WHAT THE TASK ASKS:
Set down every entry exactly as it was written.

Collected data
================================

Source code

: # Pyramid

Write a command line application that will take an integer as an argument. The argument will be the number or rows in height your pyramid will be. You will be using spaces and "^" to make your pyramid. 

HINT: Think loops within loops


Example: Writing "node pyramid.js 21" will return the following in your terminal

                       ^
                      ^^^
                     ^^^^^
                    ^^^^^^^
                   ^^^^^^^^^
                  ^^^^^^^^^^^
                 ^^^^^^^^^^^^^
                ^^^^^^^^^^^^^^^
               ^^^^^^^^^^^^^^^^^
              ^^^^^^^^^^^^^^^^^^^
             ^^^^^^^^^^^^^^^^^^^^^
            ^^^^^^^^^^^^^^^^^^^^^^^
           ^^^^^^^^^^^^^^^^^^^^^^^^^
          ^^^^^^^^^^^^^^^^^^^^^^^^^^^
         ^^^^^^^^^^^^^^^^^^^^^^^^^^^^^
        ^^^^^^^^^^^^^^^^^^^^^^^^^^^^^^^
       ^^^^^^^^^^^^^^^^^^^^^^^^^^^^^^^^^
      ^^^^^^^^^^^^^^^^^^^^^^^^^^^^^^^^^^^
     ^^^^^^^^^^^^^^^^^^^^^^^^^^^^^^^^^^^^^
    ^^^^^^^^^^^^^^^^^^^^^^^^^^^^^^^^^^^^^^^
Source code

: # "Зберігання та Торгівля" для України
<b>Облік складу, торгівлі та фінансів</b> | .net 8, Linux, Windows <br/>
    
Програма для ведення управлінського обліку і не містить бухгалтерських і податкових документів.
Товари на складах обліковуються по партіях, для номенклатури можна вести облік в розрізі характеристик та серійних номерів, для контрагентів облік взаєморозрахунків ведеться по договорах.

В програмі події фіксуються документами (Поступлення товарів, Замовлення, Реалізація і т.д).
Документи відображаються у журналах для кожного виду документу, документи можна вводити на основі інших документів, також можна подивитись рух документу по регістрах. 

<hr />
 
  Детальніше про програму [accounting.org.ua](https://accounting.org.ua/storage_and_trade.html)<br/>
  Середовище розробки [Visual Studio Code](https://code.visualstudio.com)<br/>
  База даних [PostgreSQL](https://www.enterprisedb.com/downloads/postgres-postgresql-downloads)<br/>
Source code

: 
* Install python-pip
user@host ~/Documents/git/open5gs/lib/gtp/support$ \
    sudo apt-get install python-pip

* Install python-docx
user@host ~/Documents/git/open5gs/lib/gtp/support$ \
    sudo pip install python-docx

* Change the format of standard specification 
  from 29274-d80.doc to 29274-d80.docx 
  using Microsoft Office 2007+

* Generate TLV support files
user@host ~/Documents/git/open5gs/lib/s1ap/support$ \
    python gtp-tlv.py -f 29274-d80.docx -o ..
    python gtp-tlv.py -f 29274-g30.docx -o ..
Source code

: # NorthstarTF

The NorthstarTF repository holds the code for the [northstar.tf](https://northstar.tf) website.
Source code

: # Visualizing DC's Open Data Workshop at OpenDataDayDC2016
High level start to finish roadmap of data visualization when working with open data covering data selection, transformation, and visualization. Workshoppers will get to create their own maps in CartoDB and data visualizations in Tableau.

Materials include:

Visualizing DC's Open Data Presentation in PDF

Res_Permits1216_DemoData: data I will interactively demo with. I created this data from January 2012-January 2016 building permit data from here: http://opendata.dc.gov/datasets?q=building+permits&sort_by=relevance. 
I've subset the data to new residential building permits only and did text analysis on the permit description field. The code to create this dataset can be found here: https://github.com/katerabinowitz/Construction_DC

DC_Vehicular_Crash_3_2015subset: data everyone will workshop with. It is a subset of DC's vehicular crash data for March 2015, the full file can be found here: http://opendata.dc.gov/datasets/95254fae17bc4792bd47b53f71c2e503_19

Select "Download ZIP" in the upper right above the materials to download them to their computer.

================================

YOUR RESPONSE:
Source code

: # Pyramid

Write a command line application that will take an integer as an argument. The argument will be the number or rows in height your pyramid will be. You will be using spaces and "^" to make your pyramid. 

HINT: Think loops within loops


Example: Writing "node pyramid.js 21" will return the following in your terminal

                       ^
                      ^^^
                     ^^^^^
                    ^^^^^^^
                   ^^^^^^^^^
                  ^^^^^^^^^^^
                 ^^^^^^^^^^^^^
                ^^^^^^^^^^^^^^^
               ^^^^^^^^^^^^^^^^^
              ^^^^^^^^^^^^^^^^^^^
             ^^^^^^^^^^^^^^^^^^^^^
            ^^^^^^^^^^^^^^^^^^^^^^^
           ^^^^^^^^^^^^^^^^^^^^^^^^^
          ^^^^^^^^^^^^^^^^^^^^^^^^^^^
         ^^^^^^^^^^^^^^^^^^^^^^^^^^^^^
        ^^^^^^^^^^^^^^^^^^^^^^^^^^^^^^^
       ^^^^^^^^^^^^^^^^^^^^^^^^^^^^^^^^^
      ^^^^^^^^^^^^^^^^^^^^^^^^^^^^^^^^^^^
     ^^^^^^^^^^^^^^^^^^^^^^^^^^^^^^^^^^^^^
    ^^^^^^^^^^^^^^^^^^^^^^^^^^^^^^^^^^^^^^^
Source code

: # "Зберігання та Торгівля" для України
<b>Облік складу, торгівлі та фінансів</b> | .net 8, Linux, Windows <br/>
    
Програма для ведення управлінського обліку і не містить бухгалтерських і податкових документів.
Товари на складах обліковуються по партіях, для номенклатури можна вести облік в розрізі характеристик та серійних номерів, для контрагентів облік взаєморозрахунків ведеться по договорах.

В програмі події фіксуються документами (Поступлення товарів, Замовлення, Реалізація і т.д).
Документи відображаються у журналах для кожного виду документу, документи можна вводити на основі інших документів, також можна подивитись рух документу по регістрах. 

<hr />
 
  Детальніше про програму [accounting.org.ua](https://accounting.org.ua/storage_and_trade.html)<br/>
  Середовище розробки [Visual Studio Code](https://code.visualstudio.com)<br/>
  База даних [PostgreSQL](https://www.enterprisedb.com/downloads/postgres-postgresql-downloads)<br/>
Source code

: 
* Install python-pip
user@host ~/Documents/git/open5gs/lib/gtp/support$ \
    sudo apt-get install python-pip

* Install python-docx
user@host ~/Documents/git/open5gs/lib/gtp/support$ \
    sudo pip install python-docx

* Change the format of standard specification 
  from 29274-d80.doc to 29274-d80.docx 
  using Microsoft Office 2007+

* Generate TLV support files
user@host ~/Documents/git/open5gs/lib/s1ap/support$ \
    python gtp-tlv.py -f 29274-d80.docx -o ..
    python gtp-tlv.py -f 29274-g30.docx -o ..
Source code

: # NorthstarTF

The NorthstarTF repository holds the code for the [northstar.tf](https://northstar.tf) website.
Source code

: # Visualizing DC's Open Data Workshop at OpenDataDayDC2016
High level start to finish roadmap of data visualization when working with open data covering data selection, transformation, and visualization. Workshoppers will get to create their own maps in CartoDB and data visualizations in Tableau.

Materials include:

Visualizing DC's Open Data Presentation in PDF

Res_Permits1216_DemoData: data I will interactively demo with. I created this data from January 2012-January 2016 building permit data from here: http://opendata.dc.gov/datasets?q=building+permits&sort_by=relevance. 
I've subset the data to new residential building permits only and did text analysis on the permit description field. The code to create this dataset can be found here: https://github.com/katerabinowitz/Construction_DC

DC_Vehicular_Crash_3_2015subset: data everyone will workshop with. It is a subset of DC's vehicular crash data for March 2015, the full file can be found here: http://opendata.dc.gov/datasets/95254fae17bc4792bd47b53f71c2e503_19

Select "Download ZIP" in the upper right above the materials to download them to their computer.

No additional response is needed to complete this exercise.